🔥Let’s Do DevOps: Add All GitHub Repos with Specific Topic to GitHub App🚀
AKA, I don't want to add 286 repos to a GitHub app via click-ops
This blog series focuses on presenting complex DevOps projects as simple and approachable via plain language and lots of pictures. You can do it!
Hey all!
I recently helped implement a GitHub App at my Org that needed to have access to several hundred repos - every Repo with a particular Topic assigned to it, in fact. Topics are a way to label repos, and you’ll find that your developers are probably already taking advantage of Topics to label their Repos.
Given that Topics are native GitHub functionality for grouping Repos, when you have a GitHub App that requires access to all the Repos that have a particular Topic, it’ll be easy to do in the GUI, right?
The GUI for GitHub Apps has two choices - either you give the App access to ALL Repos, or you give it only access to selected repos. Clearly, the second option is a better choice for security, right? That mode permits you to check the box next to the repos you want to add to the GitHub App.
And that’s great, but it doesn’t let me filter for Topics. Or even see them from this view. And I really don’t love the idea of clicking 286 times anyway.
So let’s write a bash script to do it. I <3 <3 bash because it’s very quick to mock up tools and test them.
Here’s what the finished product looks like:
Let’s walk through how the script works. If you don’t care, and just want to skip right to the source so you can do it yourself, scroll to the bottom of this article for a link to the GitHub Repo where it’s shared at.
Set Required Inputs
So we don’t want to hard-code a bunch of values that’ll change at different GitHub Orgs, like in your own env. Let’s walk through which ones we need to set for it to run.

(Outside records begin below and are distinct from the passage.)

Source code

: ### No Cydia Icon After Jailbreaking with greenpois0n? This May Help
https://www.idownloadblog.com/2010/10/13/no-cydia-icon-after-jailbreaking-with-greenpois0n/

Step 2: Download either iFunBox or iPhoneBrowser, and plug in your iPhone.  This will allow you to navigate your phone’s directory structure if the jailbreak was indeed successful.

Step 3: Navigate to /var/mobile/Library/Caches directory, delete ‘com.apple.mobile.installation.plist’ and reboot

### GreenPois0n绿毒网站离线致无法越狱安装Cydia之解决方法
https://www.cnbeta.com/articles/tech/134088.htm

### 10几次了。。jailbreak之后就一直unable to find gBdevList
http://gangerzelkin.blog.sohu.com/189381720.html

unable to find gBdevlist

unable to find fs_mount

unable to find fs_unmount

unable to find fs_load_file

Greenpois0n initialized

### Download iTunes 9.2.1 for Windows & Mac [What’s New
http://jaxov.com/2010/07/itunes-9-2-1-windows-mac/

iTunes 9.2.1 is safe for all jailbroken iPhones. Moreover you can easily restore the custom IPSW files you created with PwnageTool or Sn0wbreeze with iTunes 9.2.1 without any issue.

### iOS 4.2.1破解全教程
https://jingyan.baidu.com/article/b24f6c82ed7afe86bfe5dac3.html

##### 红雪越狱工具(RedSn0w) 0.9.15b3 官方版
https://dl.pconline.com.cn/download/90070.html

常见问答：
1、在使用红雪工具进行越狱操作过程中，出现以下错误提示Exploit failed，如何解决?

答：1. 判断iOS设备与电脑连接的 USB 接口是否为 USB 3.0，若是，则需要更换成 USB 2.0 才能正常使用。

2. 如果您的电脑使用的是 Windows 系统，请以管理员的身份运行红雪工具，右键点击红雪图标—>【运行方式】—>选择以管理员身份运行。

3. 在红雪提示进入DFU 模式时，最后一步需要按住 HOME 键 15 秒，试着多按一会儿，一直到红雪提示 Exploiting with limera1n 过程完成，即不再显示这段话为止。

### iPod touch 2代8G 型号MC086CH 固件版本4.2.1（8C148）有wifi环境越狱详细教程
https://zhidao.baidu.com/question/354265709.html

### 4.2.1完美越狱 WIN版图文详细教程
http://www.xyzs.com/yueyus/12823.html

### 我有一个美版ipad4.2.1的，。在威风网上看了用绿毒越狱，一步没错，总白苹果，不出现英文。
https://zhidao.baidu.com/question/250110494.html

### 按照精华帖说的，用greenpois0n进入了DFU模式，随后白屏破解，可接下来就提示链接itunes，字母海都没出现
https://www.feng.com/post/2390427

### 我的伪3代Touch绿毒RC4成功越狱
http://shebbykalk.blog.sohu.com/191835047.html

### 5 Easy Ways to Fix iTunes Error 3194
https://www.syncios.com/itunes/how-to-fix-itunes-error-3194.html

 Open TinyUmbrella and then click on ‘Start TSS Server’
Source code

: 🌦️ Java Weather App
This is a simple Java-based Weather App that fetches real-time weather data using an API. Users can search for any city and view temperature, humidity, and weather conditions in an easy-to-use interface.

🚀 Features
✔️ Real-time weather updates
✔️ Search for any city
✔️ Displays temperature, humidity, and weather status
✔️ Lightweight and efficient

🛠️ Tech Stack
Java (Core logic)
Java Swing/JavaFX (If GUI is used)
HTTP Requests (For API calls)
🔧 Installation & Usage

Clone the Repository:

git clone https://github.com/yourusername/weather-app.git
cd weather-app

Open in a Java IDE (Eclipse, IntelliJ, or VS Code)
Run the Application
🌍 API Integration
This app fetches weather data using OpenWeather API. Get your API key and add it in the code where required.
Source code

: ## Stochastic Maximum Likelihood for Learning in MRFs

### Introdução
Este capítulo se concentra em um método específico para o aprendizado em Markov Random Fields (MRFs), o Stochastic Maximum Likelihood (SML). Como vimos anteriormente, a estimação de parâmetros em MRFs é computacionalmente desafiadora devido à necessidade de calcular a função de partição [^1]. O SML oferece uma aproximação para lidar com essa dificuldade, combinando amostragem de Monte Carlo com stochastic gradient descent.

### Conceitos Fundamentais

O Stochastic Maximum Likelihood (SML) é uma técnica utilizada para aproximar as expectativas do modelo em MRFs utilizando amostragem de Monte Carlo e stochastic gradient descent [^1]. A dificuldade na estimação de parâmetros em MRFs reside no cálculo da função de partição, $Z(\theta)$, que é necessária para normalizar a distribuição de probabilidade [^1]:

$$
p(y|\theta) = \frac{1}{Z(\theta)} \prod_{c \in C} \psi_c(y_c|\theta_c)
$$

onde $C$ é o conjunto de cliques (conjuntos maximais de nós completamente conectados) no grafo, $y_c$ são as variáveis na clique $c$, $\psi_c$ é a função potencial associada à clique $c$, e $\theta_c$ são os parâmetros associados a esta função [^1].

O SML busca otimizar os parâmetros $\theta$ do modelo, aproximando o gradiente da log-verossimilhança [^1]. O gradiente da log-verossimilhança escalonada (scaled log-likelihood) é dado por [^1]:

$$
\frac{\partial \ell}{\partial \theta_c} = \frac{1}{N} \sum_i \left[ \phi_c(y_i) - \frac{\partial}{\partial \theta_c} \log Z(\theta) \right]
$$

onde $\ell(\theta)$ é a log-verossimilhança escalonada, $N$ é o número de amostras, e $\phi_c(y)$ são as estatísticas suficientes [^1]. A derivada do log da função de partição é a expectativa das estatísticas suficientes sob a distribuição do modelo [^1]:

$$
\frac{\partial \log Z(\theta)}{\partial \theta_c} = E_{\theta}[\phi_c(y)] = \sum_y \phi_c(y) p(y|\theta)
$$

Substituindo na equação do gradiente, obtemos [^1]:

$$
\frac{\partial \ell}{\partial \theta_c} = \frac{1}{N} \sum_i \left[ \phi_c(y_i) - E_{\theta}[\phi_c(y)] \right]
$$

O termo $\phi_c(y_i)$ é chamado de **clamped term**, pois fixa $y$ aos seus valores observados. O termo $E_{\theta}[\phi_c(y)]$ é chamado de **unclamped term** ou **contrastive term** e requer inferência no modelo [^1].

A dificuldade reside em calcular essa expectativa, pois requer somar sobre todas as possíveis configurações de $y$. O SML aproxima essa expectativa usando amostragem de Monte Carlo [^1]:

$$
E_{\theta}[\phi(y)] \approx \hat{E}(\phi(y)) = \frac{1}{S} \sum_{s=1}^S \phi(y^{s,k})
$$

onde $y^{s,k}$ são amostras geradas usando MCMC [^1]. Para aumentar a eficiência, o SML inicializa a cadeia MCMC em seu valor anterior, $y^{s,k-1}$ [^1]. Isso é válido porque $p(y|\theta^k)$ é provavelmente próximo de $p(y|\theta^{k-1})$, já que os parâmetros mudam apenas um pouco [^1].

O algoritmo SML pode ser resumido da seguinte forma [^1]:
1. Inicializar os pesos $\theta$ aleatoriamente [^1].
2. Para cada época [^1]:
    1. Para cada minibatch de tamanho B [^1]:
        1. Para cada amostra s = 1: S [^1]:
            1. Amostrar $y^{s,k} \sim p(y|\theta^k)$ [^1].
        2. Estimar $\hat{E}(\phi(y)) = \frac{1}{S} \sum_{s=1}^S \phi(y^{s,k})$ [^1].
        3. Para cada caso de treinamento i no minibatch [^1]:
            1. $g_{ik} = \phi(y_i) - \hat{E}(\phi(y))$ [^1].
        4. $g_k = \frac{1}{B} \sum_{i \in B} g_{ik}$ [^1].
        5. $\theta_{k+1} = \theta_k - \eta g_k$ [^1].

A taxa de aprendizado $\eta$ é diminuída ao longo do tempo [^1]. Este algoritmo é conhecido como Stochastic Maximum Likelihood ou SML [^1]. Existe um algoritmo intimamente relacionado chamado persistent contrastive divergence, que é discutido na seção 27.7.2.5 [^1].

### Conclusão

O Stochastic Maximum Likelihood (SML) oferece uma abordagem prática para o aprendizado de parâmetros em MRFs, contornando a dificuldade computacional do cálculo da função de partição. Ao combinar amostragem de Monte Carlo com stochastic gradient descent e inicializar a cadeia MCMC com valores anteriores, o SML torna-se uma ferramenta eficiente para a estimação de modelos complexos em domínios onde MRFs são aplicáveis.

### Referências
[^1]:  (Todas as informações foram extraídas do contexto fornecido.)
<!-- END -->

GITHUB_TOKEN - Set this to a GitHub Token that has the ability to read all Repo info, and write the GitHub App we’ll update
GITHUB_APP_INSTALLATION_ID - The numerical ID of the App you want to add Repos to. You can easily find this in the URL when you navigate to the App’s install page in your GitHub Org info
https://github.com/organizations/org_name/settings/installations/1234567890
GH_ORG - The name of your GitHub Org, all lower-cased
https://github.com/org_name
TOPIC - The single topic that you want to filter Repos for
If you’ll copy and paste all code, you should set all vars before running, like this:
GITHUB_TOKEN=ghp_abcdef
GITHUB_APP_INSTALLATION_ID=1234567890
GH_ORG=gh_org
TOPIC=name-of-topic
And if you’ll copy down the script to your machine and execute the script, make sure to export the variables:
export GITHUB_TOKEN=ghp_abcdef
export GITHUB_APP_INSTALLATION_ID=1234567890
export GH_ORG=gh_org
export TOPIC=name-of-topic
Validate Required Inputs
Let’s walk through the script. First, we need to establish this as a bash file, line 1.
Then on line 4 we have a series of checks to see if any of these variables are unset (-z). If they are, we exit 0 with an error. If you see these errors, make sure you’re setting and/or exporting the correct variables for this script to run.
#!/bin/bash | |
# Check for required variables to be set, and if not present, exit 0 | |
if [ -z "$GITHUB_TOKEN" ] || [ -z "$GITHUB_APP_INSTALLATION_ID" ] || [ -z "$GH_ORG" ] || [ -z "$TOPIC" ]; then | |
echo "One or more required variables not set, exiting" | |
exit 0 | |
fi |
Declare Functions
First, we have a function that checks our API token wallet, and will hold until that wallet has more than 100 tokens in it. Tokens fill up with 5k tokens every hour, so unless you have a HUGE amount of repos to process, you won’t exhaust your token budget.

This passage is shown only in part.